Web Scraping Under GDPR and CCPA: Compliance Guide for 2026

Web scraping personal data is regulated by the GDPR (EU/EEA), CCPA/CPRA (California), and similar privacy laws worldwide. The GDPR requires a lawful basis for processing scraped personal data — most commonly "legitimate interest" — along with transparency obligations, data minimization, and respect for data subject rights. The CCPA requires disclosure of data collection practices and honoring opt-out requests.

Privacy laws do not prohibit web scraping outright. They regulate what types of data you can collect, what you can do with it, and what obligations you have toward the individuals whose data you scrape. The critical point that many scrapers miss is that privacy laws apply to personal data regardless of whether that data is publicly available. Just because someone's name, email, or job title appears on a public website does not mean you can collect and use it without legal obligations.

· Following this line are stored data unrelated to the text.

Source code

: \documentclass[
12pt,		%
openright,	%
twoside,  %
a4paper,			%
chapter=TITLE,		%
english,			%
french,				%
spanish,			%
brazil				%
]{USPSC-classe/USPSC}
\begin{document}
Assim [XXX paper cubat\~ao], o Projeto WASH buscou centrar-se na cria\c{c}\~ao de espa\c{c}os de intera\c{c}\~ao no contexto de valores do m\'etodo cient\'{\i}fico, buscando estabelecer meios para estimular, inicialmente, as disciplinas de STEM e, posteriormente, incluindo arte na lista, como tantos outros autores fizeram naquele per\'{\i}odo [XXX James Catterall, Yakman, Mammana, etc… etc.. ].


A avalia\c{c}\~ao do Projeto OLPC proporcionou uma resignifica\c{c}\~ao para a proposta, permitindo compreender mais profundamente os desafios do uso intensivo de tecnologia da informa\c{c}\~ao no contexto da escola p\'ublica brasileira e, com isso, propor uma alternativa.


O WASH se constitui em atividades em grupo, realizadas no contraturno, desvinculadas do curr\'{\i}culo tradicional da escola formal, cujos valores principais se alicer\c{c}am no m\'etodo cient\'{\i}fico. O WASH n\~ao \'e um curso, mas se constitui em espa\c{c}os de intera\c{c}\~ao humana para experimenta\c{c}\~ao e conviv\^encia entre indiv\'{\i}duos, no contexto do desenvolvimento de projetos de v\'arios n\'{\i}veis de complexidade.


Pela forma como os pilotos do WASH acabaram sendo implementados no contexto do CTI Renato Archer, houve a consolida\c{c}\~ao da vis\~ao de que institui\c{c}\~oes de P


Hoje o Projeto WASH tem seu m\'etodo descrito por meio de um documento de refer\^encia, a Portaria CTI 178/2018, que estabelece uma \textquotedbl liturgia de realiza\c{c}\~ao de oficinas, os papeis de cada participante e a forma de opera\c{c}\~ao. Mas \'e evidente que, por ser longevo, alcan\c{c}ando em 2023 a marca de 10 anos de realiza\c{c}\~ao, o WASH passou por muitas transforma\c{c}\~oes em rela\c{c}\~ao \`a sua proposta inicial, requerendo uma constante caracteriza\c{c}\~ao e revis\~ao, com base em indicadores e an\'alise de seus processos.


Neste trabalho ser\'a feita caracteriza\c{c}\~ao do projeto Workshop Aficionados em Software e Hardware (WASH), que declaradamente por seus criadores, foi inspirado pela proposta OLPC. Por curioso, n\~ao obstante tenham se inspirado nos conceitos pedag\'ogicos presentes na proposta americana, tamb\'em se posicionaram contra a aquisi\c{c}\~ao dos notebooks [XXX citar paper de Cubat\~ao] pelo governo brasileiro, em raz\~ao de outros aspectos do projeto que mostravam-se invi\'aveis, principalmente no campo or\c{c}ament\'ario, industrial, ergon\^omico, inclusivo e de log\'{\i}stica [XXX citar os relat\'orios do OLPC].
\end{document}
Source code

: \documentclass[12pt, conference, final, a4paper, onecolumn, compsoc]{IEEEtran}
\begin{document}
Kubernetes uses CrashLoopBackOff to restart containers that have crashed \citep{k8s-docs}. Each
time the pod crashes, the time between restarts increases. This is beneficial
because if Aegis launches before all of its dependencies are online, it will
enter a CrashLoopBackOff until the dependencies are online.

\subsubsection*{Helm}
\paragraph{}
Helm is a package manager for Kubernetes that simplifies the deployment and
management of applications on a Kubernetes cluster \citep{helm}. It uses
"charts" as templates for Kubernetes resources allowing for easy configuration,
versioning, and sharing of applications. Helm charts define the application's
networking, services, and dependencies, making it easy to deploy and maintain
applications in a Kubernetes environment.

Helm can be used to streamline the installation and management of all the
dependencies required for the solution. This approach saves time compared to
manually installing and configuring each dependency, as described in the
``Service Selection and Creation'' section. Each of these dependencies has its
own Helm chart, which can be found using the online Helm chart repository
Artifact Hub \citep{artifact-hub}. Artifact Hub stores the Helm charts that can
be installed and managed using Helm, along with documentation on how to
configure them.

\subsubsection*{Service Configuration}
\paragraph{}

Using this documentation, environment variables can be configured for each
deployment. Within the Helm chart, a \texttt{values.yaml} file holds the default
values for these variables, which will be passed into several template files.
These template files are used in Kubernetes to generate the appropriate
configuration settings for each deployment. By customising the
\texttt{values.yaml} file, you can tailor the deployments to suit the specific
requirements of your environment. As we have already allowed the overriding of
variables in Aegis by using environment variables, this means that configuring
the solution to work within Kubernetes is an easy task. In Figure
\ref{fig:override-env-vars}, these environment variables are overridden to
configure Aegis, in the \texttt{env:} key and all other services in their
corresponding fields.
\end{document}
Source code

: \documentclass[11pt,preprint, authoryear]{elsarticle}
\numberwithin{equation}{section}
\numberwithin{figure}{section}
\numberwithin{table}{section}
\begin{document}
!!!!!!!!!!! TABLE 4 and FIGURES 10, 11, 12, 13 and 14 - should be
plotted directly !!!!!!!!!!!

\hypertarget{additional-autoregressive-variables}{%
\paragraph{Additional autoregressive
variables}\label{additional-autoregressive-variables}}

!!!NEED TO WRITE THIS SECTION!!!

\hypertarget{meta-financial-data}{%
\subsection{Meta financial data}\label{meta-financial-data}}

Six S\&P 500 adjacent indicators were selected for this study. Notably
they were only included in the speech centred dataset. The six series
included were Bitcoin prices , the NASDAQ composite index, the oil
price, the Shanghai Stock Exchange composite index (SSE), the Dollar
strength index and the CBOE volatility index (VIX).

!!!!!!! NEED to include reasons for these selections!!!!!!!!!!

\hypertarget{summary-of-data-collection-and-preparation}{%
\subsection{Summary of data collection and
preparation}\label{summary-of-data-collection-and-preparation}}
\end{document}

This guide provides a practical compliance framework for web scraping under GDPR, CCPA/CPRA, and other major privacy laws. It covers the specific requirements of each law, the lawful bases available for scraping, the compliance steps you must take, and the penalties for non-compliance. This is not legal advice—consult a privacy lawyer for your specific situation—but it provides the operational framework you need to scrape personal data responsibly.

GDPR and Web Scraping

What the GDPR Covers

The General Data Protection Regulation applies to the processing of personal data of individuals in the EU/EEA, regardless of where the processing entity is located. If you scrape data about people in the EU, the GDPR applies to you even if your company is based in the US, Singapore, or anywhere else.

"Personal data" under the GDPR is defined broadly as any information relating to an identified or identifiable natural person. This includes names, email addresses, phone numbers, job titles, IP addresses, location data, and any identifier that could be used to identify a specific individual. For web scraping, virtually any data about a specific person counts as personal data.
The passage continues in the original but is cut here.